What would happen if an electric current no longer flowed, but trickled instead? This was the question investigated by researchers working with Christian Ast at the Max Planck Institute for Solid State Research. Their investigation involved cooling their scanning tunnelling microscope down to a fifteen thousandth of a degree above absolute zero. At these extremely low temperatures, the electrons reveal their quantum nature. The electric current is therefore a granular medium, consisting of individual particles. The electrons trickle through a conductor like grains of sand in an hourglass, a phenomenon that can be explained with the aid of quantum electrodynamics.
Keeping a close eye on everything: Christian Ast checks the connections of the scanning tunneling microscope (top). Researchers in the Nanoscale Science Department conduct their experiments in this instrument at lowest temperatures of a fifteen thousandth of a degree above absolute zero. The principle is always the same (bottom): A tunneling current (illustrated by the transparent bar) flows between an ultrafine tip and the sample, providing information about the properties of the sample. At these low temperatures the tunneling current reveals all of its quantum properties. (Credit: Tom Pingel (top), MPI for Solid State Research (bottom))

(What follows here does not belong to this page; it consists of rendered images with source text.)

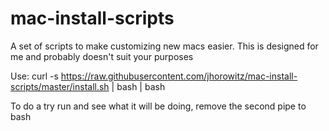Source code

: # mac-install-scripts
A set of scripts to make customizing new macs easier. This is designed for me and probably doesn't suit your purposes

Use:
curl -s https://raw.githubusercontent.com/jhorowitz/mac-install-scripts/master/install.sh | bash | bash

To do a try run and see what it will be doing, remove the second pipe to bash
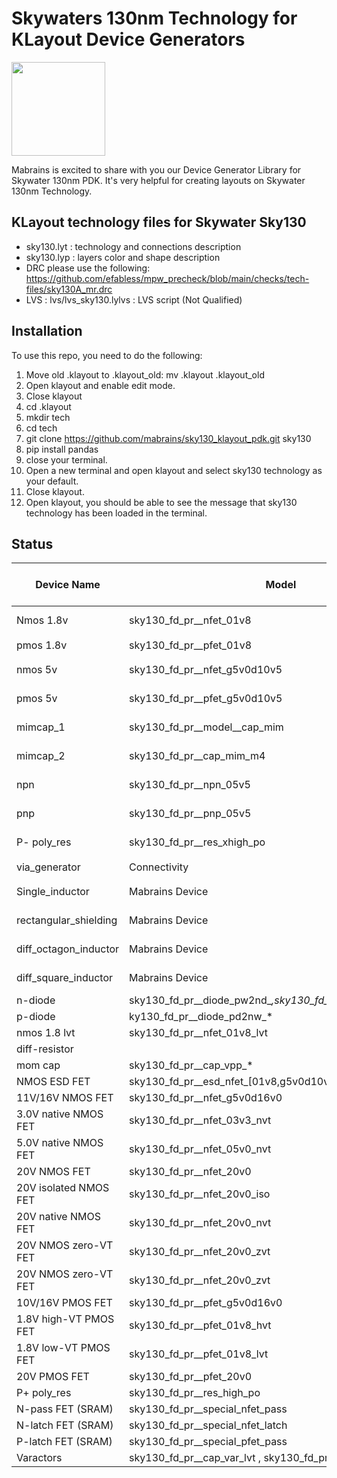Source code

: # Skywaters 130nm Technology for KLayout Device Generators

[<img src="https://raw.githubusercontent.com/mabrains/sky130_ubuntu_setup/main/logo.svg" width="150">](http://mabrains.com/)

Mabrains is excited to share with you our Device Generator Library for Skywater 130nm PDK. It's very helpful for creating layouts on Skywater 130nm Technology.


## KLayout technology files for Skywater Sky130

 * sky130.lyt   : technology and connections description
 * sky130.lyp   : layers color and shape description
 * DRC please use the following: https://github.com/efabless/mpw_precheck/blob/main/checks/tech-files/sky130A_mr.drc
 * LVS : lvs/lvs_sky130.lylvs : LVS script (Not Qualified)

## Installation
To use this repo, you need to do the following:
1. Move old .klayout to .klayout_old: mv .klayout .klayout_old
2. Open klayout and enable edit mode.
3. Close klayout
4. cd .klayout
5. mkdir tech
6. cd tech
7. git clone https://github.com/mabrains/sky130_klayout_pdk.git sky130
8. pip install pandas
9. close your terminal.
10. Open a new terminal and open klayout and select sky130 technology as your default.
11. Close klayout.
12. Open klayout, you should be able to see the message that sky130 technology has been loaded in the terminal.

 ## Status
| Device Name           |  Model | Status        | DRC           | LVS           | Number of Cases | Method of verification |
|-----------------------|--------|---------------|---------------|---------------|-----------------|------------------------|
| Nmos 1.8v             |sky130_fd_pr__nfet_01v8 |:heavy_check_mark:| :heavy_check_mark:| :heavy_check_mark: | 163             | Semi automated         |
| pmos 1.8v             |sky130_fd_pr__pfet_01v8|:heavy_check_mark: | :heavy_check_mark:      | :heavy_check_mark:      | 163   | Semiautomated         |
| nmos 5v               |sky130_fd_pr__nfet_g5v0d10v5 |:heavy_check_mark:|:heavy_check_mark:  | :heavy_check_mark:      | 90    | Semi automated         |
| pmos 5v               |sky130_fd_pr__pfet_g5v0d10v5 |:heavy_check_mark:|:heavy_check_mark:  | :heavy_check_mark:      | 90    | Semi automated         |
| mimcap_1              |sky130_fd_pr__model__cap_mim |:heavy_check_mark:| :heavy_check_mark: | :heavy_check_mark:      | 122   | Semi automated         |
| mimcap_2              |sky130_fd_pr__cap_mim_m4|:heavy_check_mark:| :heavy_check_mark: | :heavy_check_mark: | 122             | Semi automated         |
| npn                   |sky130_fd_pr__npn_05v5 |:heavy_check_mark: | :heavy_check_mark: | :heavy_check_mark: | 2               | Semi automated         |
| pnp                   |sky130_fd_pr__pnp_05v5 |:heavy_check_mark: | :heavy_check_mark: | :heavy_check_mark: | 2               | Semi automated         |
| P- poly_res              |sky130_fd_pr__res_xhigh_po |:heavy_check_mark:| :heavy_check_mark: | not_perfect   | 113        | Semi automated|
| via_generator         | Connectivity |:heavy_check_mark:           | :heavy_check_mark:      | Connectivity   | 10              | Manual                 |
| Single_inductor       | Mabrains Device |:heavy_check_mark:           | not perfect   | No LVS Available   | 5               | Manual                 |
| rectangular_shielding | Mabrains Device |:heavy_check_mark:           | not perfect   | No LVS Available   | 5               | Manual                 |
| diff_octagon_inductor | Mabrains Device |:heavy_check_mark:           | not perfect   | No LVS Available   | 5               | Manual                 |
| diff_square_inductor  | Mabrains Device |:heavy_check_mark:           | not perfect   | No LVS Available   | 5               | Manual                 |
| n-diode               |sky130_fd_pr__diode_pw2nd_*,sky130_fd_pr__model__parasitic_* |:x: | :x: | :x: | :x:            | :x:     |
| p-diode               |ky130_fd_pr__diode_pd2nw_* |:x:           | :x: | :x: | :x:            | :x:                    |
| nmos 1.8 lvt          |sky130_fd_pr__nfet_01v8_lvt |:x: | :x:  | :x:  | :x:     | :x:             |
| diff-resistor         | |:x: | :x: | :x: | :x:     | :x:       |
| mom cap               |sky130_fd_pr__cap_vpp_* |:x: | :x: | :x: | :x:     | :x:        |
| NMOS ESD FET          |sky130_fd_pr__esd_nfet_[01v8,g5v0d10v5,g5v0d10v5_nvt] |:x: | :x: | :x: | :x:     | :x:       |
| 11V/16V NMOS FET      |sky130_fd_pr__nfet_g5v0d16v0 |:x: | :x: | :x: | :x:     | :x:   |
| 3.0V native NMOS FET     |sky130_fd_pr__nfet_03v3_nvt |:x: | :x: | :x: | :x:     | :x:   |
| 5.0V native NMOS FET     |sky130_fd_pr__nfet_05v0_nvt |:x: | :x: | :x: | :x:     | :x:   |
| 20V NMOS FET    |sky130_fd_pr__nfet_20v0 |:x: | :x: | :x: | :x:     | :x:   |
| 20V isolated NMOS FET  |sky130_fd_pr__nfet_20v0_iso |:x: | :x: | :x: | :x:     | :x:   |
| 20V native NMOS FET    |sky130_fd_pr__nfet_20v0_nvt |:x: | :x: | :x: | :x:     | :x:   |
| 20V NMOS zero-VT FET    |sky130_fd_pr__nfet_20v0_zvt |:x: | :x: | :x: | :x:     | :x:   |
| 20V NMOS zero-VT FET    |sky130_fd_pr__nfet_20v0_zvt |:x: | :x: | :x: | :x:     | :x:   |
| 10V/16V PMOS FET    |sky130_fd_pr__pfet_g5v0d16v0 |:x: | :x: | :x: | :x:     | :x:   |
| 1.8V high-VT PMOS FET    |sky130_fd_pr__pfet_01v8_hvt |:x: | :x: | :x: | :x:     | :x:   |
| 1.8V low-VT PMOS FET   |sky130_fd_pr__pfet_01v8_lvt |:x: | :x: | :x: | :x:     | :x:   |
| 20V PMOS FET   |sky130_fd_pr__pfet_20v0 |:x: | :x: | :x: | :x:     | :x:   |
| P+ poly_res    |sky130_fd_pr__res_high_po |:x:| :x: | :x:   | :x:       | :x:|
| N-pass FET (SRAM)    |sky130_fd_pr__special_nfet_pass |:x:| :x: | :x:   | :x:       | :x:|
| N-latch FET (SRAM)    |sky130_fd_pr__special_nfet_latch |:x:| :x: | :x:   | :x:       | :x:|
| P-latch FET (SRAM)    |sky130_fd_pr__special_pfet_pass |:x:| :x: | :x:   | :x:       | :x:|
| Varactors             |sky130_fd_pr__cap_var_lvt , sky130_fd_pr__cap_var_hvt |:x:| :x: | :x: | :x:| :x:|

Flowing water from a tap feels like a homogeneous medium - it is impossible to distinguish between the individual water molecules. Exactly the same thing is true about electric current. So many electrons flow in a conventional cable that the current appears to be homogeneous. Although it is not possible to distinguish individual electrons, quantum mechanics says they should exist. So how do they behave? Under which conditions does the current not flow like water through a tap, but rather trickles like sand in an hourglass?
The hourglass analogy is very appropriate for the scanning tunnelling microscope, where a thin, pointed tip scans across the surface of a sample without actually touching it. A tiny current flows nevertheless, as there is a slight probability that electrons “tunnel” from the pointed tip into the sample. This tunnelling current is an exponential function of the separation, which is why the pointed tip is located only a few Ångström (a ten millionth of a millimetre) above the sample.
Minute variations in the tunnelling current thus allow researchers to resolve individual atoms and atomic structures on surfaces and investigate their electronic structure. Scanning tunnelling microscopes are therefore some of the most versatile and sensitive detectors in the whole of solid state physics.
Even under these extreme conditions – a tiny current of less than one billionth of the current that flows through a 100-watt light bulb – billions of electrons per second still flow. This is too many to discern individual electrons. The temperature was down at around a fifteen thousandth of a degree above absolute zero (i.e. at minus 273.135°C or 15 mK) before the scientists saw that the electric current consists of individual electrons.
At this low temperature, very fine structures, which the researchers had not expected, appear in the spectrum. “We could explain these new structures only by assuming that the tunnelling current is a granular medium and no longer homogeneous,” says Ast, who heads the group working with the scanning tunnelling microscope. This is thus the first time that the full quantum nature of electronic transport in the scanning tunnelling microscope has shown itself.
The electric charge must therefore be quantized as well if this quantum mechanical phenomenon is to be fully explained. “The theory on which this is based was developed back at the beginning of the 1990s. Now that conceptual and practical issues relating to its application to scanning tunnelling microscopes have been solved, it is nice to see how consistently theory and experiment fit together,” says Joachim Ankerhold from the University of Ulm, who contributed the theoretical basis.
In addition to a detailed theory, experiments of this type require an adapted laboratory environment which reduces external disturbances to a large extent. Since the end of 2012, a new precision laboratory has been in operation on the campus of the Max Planck Institutes in Stuttgart; it provides an almost disturbance-free laboratory environment for highly sensitive experiments such as the mK scanning tunnelling microscope.
The instrument is located in the precision laboratory in a box equipped with both acoustic and electromagnetic shielding on a vibration-decoupled concrete base. “We want to use it to venture into new, unknown territory – which we did very successfully with this experiment,” says Klaus Kern, Director at the Max Planck Institute for Solid State Research.
Electrons have already demonstrated their quantum nature. As they are transported through quantum dots, for example, the current flow is specifically blocked so that the electrons appear individually. This effect became evident in the scanning tunnelling microscope simply by cooling it to extremely low temperatures, however. “The tunnel effect has definitely reached the quantum limit here,” says team member Berthold Jäck. The researchers do not want to view this as a limitation, however. “These extremely low temperatures open up an unexpected richness of detail which allows us to understand superconductivity and light-matter interactions much better,” says Christian Ast.